FIG. 4 is a partial section of FIG. 1, taken substantially along the line 4--4 thereof, showing the manner in which the inner or middle hinge portion of the stripper blade and applicator retainer are adapted for interconnection with one another;
FIG. 5 is a partial section of FIG. 1, taken substantially along the line 5--5 thereof, showing the manner in which the outer hinge portions of the stripper blade and applicator retainer are adapted for interconnection with one another;
FIG. 6 is a perspective view of the moisture fluid supply according to the invention;
FIG. 7 is an exploded, partial perspective view of a mailing machine similar to FIG. 2, showing details of an alternate embodiment of the apparatus shown in FIG. 2; and
FIG. 8 is a section of FIG. 7, taken substantially along the line 8--8 thereof, showing the manner in which the stripper blade and applicator retainer of FIG. 7 interconnect with one another.
DESCRIPTION OF THE PREFERRED EMBODIMENTAs shown in FIG. 1, the apparatus in which the invention may be incorporated generally includes a mailing machine 10 which includes a base 12, having a housing 14, and a postage meter 16 which is removably mounted on the base 12. The housing 14 includes an upper feed deck 14A, and includes a front skirt wall 14B and opposed end skirt walls 14C and 14D which respectively depend from the deck 14A. When mounted on the base 12, the postage meter 16 forms therewith a slot 18 through which sheets 20, including mailpieces such as letters, envelopes, cards or other sheet-like materials, may be fed in a downstream path of travel 22 on the deck 14A.

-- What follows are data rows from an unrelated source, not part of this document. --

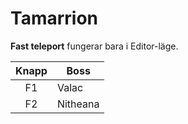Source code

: # Tamarrion

**Fast teleport** fungerar bara i Editor-läge.

| Knapp         |Boss          |
|:-------------:|-------------|
| F1            | Valac         |
| F2            | Nitheana      |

The postage meter 16 (FIG. 1) generally comprises rotary printing structure including a postage printing drum 24 and a drive gear 26 therefor. The drum 24 and drive gear 26 are spaced apart from one another and mounted on a common drum drive shaft 28. The drum 24 is conventionally constructed and arranged for feeding the respective sheets 20 in the path of travel 22, which extends beneath the drum 24, and for printing postage data, registration data or other selected indicia on the upwardly disposed surface of each sheet 20. The drum drive gear 26 has a key slot 30 formed therein, which is located vertically beneath the drum drive shaft 28 when the postage meter drum 24 and drive gear 26 are located in their respective home positions. The postage meter 16 additionally includes a drive gear locking member 32, known in the art as a shutter bar. The shutter bar 32 includes an elongate key portion 34 which is transversely dimensioned to fit into the drive gear's key slot 30. The shutter bar 32 is conventionally reciprocably mounted within the postage meter 16 for movement toward and away from the drum drive gear 26, to permit moving the shutter bar's key portion 34 into and out of the key slot 30, under the control of the mailing machines base 12, when the drum drive gear 26 is located in its home position. To that end, the shutter bar 32 has a channel 36 formed thereinto from its lower surface 38, and, the mailing machine's base 12 includes a movable lever arm 40, which extends upwardly through an aperture 42 formed in the housing 14, when the meter 16 is mounted on the base 10, and fits into the channel 36 in bearing engagement with the shutter bar 32 for reciprocally moving the bar's key portion 34 into and out of locking engagement with the drum drive gear 26. And, for driving the lever arm 40 and drum gear 26, the base 12 includes a drive system 44. The drive system 44 is conventionally constructed and arranged for timely moving the lever arm 40 and rotating the drum drive gear 26, and includes an output gear 46 which extends upwardly through another housing aperture 48 and into meshing engagement with the drum gear 26.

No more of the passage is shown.